Sebelum membahas secara formal urutan penambahan bahan kimia, penting untuk memahami kompleksitas pengelolaan air selama pengoperasian kolam renang spa.


1. Reaksi kimia lebih intens pada suhu tinggi.

Suhu air di kolam spa biasanya dijaga pada suhu 30–38°C, jauh lebih tinggi daripada di kolam renang biasa. Suhu yang lebih tinggi mempercepat reaksi kimia, menyebabkan dekomposisi disinfektan yang lebih cepat dan peningkatan senyawa volatil (seperti kloramin). Oleh karena itu, pengendalian kualitas air memerlukan pemantauan yang lebih sering dan tepat.

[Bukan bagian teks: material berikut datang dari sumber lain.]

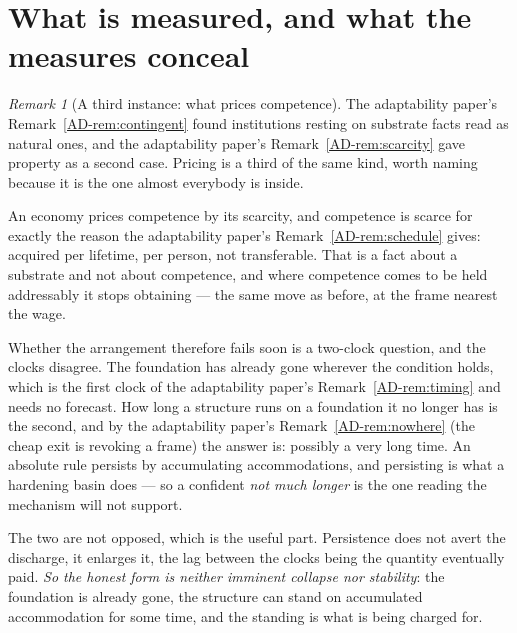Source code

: \documentclass[11pt,a4paper]{article}
\theoremstyle{remark}
\newtheorem{remark}[definition]{Remark}
\begin{document}
\section{What is measured, and what the measures conceal}\label{sec:measures}
\begin{remark}[A third instance: what prices competence]\label{rem:pricing}
The adaptability paper's Remark~\ref{AD-rem:contingent} found institutions resting on substrate facts read as natural ones, and
the adaptability paper's Remark~\ref{AD-rem:scarcity} gave property as a second case. Pricing is a third of the same kind,
worth naming because it is the one almost everybody is inside.

An economy prices competence by its scarcity, and competence is scarce for exactly the reason
the adaptability paper's Remark~\ref{AD-rem:schedule} gives: acquired per lifetime, per person, not transferable. That is a
fact about a substrate and not about competence, and where competence comes to be held addressably it
stops obtaining --- the same move as before, at the frame nearest the wage.

Whether the arrangement therefore fails soon is a two-clock question, and the clocks disagree. The
foundation has already gone wherever the condition holds, which is the first clock of the adaptability paper's Remark~\ref{AD-rem:timing}
and needs no forecast. How long a structure runs on a foundation it no longer has is the second, and by
the adaptability paper's Remark~\ref{AD-rem:nowhere} (the cheap exit is revoking a frame) the answer
is: possibly a very long time. An absolute rule persists by
accumulating accommodations, and persisting is what a hardening basin does --- so a confident \emph{not
much longer} is the one reading the mechanism will not support.

The two are not opposed, which is the useful part. Persistence does not avert the discharge, it
enlarges it, the lag between the clocks being the quantity eventually paid. \emph{So the honest form is
neither imminent collapse nor stability}: the foundation is already gone, the structure can stand on
accumulated accommodation for some time, and the standing is what is being charged for.
\end{remark}
\end{document}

2. Sistem sirkulasi air tertutup

Kolam renang spa menggunakan sistem sirkulasi air tertutup, yang berarti bahan kimia bersirkulasi secara merata ke seluruh air dengan cepat setelah ditambahkan. Namun, bahan kimia tersebut juga mengalir di dalam sistem. Pengaturan yang tidak tepat dapat dengan mudah menyebabkan korosi atau penyumbatan pada pompa dan pemanas.

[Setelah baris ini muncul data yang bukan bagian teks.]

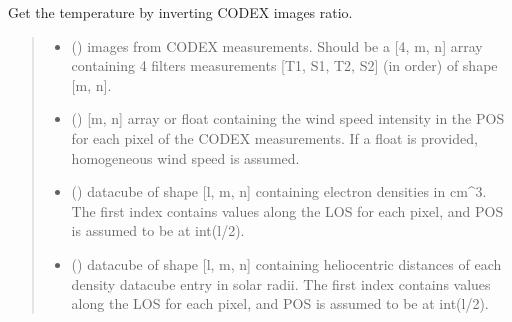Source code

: \documentclass[letterpaper,10pt,english]{sphinxmanual}
\begin{document}
\begin{fulllineitems}
\label{\detokenize{doppler_dimming_lib:doppler_dimming_lib.inversion.invert_temperature_batch}}
\pysigstartsignatures
{}
\pysigstopsignatures
\sphinxAtStartPar
Get the temperature by inverting CODEX images ratio.
\begin{quote}\begin{description}
\begin{itemize}
\item {} 
\sphinxAtStartPar
{} () \textendash{} images from CODEX measurements. Should be a {[}4, m, n{]} array containing 4 filters measurements {[}T1, S1, T2, S2{]} (in order) of shape {[}m, n{]}.

\item {} 
\sphinxAtStartPar
{} () \textendash{} {[}m, n{]} array or float containing the wind speed intensity in the POS for each pixel of the CODEX measurements. If a float is provided, homogeneous wind speed is assumed.

\item {} 
\sphinxAtStartPar
{} () \textendash{} datacube of shape {[}l, m, n{]} containing electron densities in cm\textasciicircum{}\sphinxhyphen{}3. The first index contains values along the LOS for each pixel, and POS is assumed to be at int(l/2).

\item {} 
\sphinxAtStartPar
{} () \textendash{} datacube of shape {[}l, m, n{]} containing heliocentric distances of each density datacube entry in solar radii. The first index contains values along the LOS for each pixel, and POS is assumed to be at int(l/2).


\end{itemize}
\end{description}
\end{quote}
\end{fulllineitems}
\end{document}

3. Kapasitas air sedang dan toleransi kesalahan rendah

Swim spa biasanya memiliki kapasitas 5.000–10.000 liter, lebih kecil dari kolam renang tetapi lebih besar dari hot tub biasa. Karena volume air yang terbatas, kesalahan dosis sekecil apa pun dapat mengakibatkan fluktuasi konsentrasi yang signifikan.


Singkatnya, kolam renang spa memiliki persyaratan yang lebih ketat terkait jenis, urutan, dan konsentrasi bahan kimia yang digunakan.

spa tub

Apa saja parameter kimia air untuk kolam renang spa?

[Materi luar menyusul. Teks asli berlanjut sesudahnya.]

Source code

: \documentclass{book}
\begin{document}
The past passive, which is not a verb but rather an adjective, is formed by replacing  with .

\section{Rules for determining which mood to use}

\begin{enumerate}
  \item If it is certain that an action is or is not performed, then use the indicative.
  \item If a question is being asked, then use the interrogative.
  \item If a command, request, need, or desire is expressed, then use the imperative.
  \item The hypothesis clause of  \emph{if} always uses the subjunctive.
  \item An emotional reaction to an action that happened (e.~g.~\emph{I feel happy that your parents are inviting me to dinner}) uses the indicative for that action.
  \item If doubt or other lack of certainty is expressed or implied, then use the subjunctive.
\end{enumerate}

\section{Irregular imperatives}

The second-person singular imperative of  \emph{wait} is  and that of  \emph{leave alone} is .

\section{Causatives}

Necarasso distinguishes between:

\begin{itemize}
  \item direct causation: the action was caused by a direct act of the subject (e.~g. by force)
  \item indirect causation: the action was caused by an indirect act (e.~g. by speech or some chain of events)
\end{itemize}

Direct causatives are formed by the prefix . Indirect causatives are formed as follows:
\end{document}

Untuk menentukan urutan penambahan bahan kimia secara lebih ilmiah, mari kita terlebih dahulu mencantumkan parameter kimia utama yang memengaruhi kualitas air kolam renang spa:


Nama Indeks

Kisaran ideal

Fungsi dan Manfaat

pH

7.2–7.6

Mempertahankan efisiensi disinfeksi dan kenyamanan pengguna.

Alkalinitas Total (TA)

80–120 ppm

Menyeimbangkan perubahan pH dan menstabilkan kualitas air.

Kekerasan Total (CH)

150–250 ppm

Mencegah korosi dan pembentukan kerak.

Klorida Bebas

1–3 ppmMendisinfeksi dan mensterilkan
Penstabil (Asam Sianurat)

30–50 ppm

Mencegah klorin terurai oleh sinar matahari.
Konsentrasi Ion Logam0 ppm adalah yang terbaikMencegah pengendapan logam dan noda


Penting untuk memahami bahwa berbagai bahan kimia memiliki saling ketergantungan dan prioritas reaksi.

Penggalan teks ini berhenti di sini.